_WHAT IS NEEDED_
In the listing that follows, how many lines contain the string "application"? Provide only the number.

_INPUT_
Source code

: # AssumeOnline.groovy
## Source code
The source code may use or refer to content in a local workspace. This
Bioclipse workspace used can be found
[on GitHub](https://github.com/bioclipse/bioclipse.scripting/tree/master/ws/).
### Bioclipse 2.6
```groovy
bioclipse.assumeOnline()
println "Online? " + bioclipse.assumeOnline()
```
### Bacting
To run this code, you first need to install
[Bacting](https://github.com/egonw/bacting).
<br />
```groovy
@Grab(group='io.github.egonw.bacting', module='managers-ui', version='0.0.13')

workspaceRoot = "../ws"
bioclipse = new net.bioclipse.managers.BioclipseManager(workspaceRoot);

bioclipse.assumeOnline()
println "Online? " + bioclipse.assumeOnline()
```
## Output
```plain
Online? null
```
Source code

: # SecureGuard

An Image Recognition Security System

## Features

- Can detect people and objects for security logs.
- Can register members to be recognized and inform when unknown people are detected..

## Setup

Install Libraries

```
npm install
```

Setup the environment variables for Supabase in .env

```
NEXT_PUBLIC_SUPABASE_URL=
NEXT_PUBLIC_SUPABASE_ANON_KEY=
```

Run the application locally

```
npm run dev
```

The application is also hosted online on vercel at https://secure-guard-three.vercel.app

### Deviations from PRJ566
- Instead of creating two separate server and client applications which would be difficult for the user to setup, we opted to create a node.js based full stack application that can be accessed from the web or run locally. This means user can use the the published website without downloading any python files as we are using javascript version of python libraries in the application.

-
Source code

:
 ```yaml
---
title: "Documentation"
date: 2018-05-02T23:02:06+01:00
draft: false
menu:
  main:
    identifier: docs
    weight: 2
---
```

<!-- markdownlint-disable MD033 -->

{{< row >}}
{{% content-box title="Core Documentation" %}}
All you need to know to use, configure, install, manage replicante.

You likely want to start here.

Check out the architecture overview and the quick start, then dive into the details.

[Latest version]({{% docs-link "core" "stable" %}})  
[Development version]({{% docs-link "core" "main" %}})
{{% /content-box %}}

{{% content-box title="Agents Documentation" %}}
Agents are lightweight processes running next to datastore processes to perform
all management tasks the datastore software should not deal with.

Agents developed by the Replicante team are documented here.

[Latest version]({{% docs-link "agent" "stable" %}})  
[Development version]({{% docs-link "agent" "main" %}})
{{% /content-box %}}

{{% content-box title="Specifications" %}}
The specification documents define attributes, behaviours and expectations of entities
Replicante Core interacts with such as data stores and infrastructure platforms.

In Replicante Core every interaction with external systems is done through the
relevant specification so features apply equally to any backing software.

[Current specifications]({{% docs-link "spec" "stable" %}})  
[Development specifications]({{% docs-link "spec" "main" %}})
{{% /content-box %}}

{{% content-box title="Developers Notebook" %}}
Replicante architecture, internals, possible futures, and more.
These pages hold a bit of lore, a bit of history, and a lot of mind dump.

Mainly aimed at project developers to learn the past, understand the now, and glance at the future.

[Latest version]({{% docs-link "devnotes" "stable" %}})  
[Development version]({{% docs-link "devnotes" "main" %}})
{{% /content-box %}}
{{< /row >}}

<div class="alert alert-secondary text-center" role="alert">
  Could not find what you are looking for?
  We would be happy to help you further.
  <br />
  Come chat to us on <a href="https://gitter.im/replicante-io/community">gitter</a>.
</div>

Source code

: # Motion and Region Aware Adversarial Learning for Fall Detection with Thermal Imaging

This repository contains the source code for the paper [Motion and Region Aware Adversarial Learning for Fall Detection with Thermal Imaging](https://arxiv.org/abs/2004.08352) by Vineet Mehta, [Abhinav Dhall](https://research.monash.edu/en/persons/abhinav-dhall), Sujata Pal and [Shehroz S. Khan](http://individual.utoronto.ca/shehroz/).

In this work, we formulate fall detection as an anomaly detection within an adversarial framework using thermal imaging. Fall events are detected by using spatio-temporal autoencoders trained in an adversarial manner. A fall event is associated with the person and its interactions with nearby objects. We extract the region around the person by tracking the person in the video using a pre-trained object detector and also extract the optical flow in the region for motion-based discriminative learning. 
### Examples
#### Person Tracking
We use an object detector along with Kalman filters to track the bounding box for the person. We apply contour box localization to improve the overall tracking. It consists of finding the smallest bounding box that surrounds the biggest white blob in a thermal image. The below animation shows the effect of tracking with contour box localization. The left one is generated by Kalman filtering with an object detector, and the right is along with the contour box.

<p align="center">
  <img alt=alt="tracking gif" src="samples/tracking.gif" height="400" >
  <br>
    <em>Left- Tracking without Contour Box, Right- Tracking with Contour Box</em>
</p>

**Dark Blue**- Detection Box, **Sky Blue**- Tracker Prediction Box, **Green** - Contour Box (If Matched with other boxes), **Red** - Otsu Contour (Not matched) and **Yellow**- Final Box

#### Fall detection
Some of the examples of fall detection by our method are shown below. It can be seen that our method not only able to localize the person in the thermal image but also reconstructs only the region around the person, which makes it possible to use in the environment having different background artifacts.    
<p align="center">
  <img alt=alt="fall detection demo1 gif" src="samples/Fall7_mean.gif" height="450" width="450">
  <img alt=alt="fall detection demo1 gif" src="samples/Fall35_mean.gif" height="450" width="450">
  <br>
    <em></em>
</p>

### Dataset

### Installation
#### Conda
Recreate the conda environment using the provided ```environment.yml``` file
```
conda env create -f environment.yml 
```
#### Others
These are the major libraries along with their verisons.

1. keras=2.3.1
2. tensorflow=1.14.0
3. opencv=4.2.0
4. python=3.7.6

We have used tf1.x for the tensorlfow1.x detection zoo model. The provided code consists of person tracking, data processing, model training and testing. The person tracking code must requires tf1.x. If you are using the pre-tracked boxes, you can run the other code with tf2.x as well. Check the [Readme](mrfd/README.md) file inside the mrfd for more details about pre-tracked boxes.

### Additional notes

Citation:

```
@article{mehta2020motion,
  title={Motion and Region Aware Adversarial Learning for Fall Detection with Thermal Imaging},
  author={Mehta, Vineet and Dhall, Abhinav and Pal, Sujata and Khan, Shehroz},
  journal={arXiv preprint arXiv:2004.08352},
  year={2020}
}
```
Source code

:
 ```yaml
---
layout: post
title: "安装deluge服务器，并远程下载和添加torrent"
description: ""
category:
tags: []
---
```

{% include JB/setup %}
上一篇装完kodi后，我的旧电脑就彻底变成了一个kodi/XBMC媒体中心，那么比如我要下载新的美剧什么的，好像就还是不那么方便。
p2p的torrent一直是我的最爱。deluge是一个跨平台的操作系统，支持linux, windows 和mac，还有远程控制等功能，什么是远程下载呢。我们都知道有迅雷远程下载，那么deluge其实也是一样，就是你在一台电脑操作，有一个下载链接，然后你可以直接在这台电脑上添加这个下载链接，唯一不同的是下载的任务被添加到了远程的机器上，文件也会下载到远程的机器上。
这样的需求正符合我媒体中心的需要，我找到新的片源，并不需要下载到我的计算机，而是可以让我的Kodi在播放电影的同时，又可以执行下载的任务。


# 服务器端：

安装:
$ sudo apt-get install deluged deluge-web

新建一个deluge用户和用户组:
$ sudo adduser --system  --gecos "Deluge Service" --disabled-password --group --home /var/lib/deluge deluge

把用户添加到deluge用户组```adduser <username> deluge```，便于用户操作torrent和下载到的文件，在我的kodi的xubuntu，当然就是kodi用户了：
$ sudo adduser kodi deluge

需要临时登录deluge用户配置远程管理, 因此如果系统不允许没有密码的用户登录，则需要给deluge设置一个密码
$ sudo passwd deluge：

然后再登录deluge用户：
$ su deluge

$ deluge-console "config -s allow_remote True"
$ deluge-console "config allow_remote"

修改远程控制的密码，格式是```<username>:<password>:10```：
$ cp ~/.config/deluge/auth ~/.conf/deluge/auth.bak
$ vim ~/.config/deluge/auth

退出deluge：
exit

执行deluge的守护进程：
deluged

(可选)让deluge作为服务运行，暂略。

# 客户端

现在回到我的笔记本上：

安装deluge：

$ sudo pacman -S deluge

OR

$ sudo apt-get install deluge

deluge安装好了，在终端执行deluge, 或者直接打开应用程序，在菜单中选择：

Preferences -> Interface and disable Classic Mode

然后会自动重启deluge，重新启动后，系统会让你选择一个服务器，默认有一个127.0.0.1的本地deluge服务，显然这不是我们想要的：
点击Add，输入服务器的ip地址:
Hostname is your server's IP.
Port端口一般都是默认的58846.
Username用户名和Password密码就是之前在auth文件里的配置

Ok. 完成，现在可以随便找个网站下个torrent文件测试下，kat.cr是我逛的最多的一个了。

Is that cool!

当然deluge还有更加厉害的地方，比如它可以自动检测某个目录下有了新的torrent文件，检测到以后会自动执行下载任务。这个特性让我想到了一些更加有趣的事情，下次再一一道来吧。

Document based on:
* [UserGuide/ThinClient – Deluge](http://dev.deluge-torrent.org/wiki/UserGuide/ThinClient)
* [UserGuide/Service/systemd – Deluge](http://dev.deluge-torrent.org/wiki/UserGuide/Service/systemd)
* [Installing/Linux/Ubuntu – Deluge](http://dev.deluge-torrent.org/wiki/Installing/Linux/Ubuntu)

_RESULT OF THE TASK_
3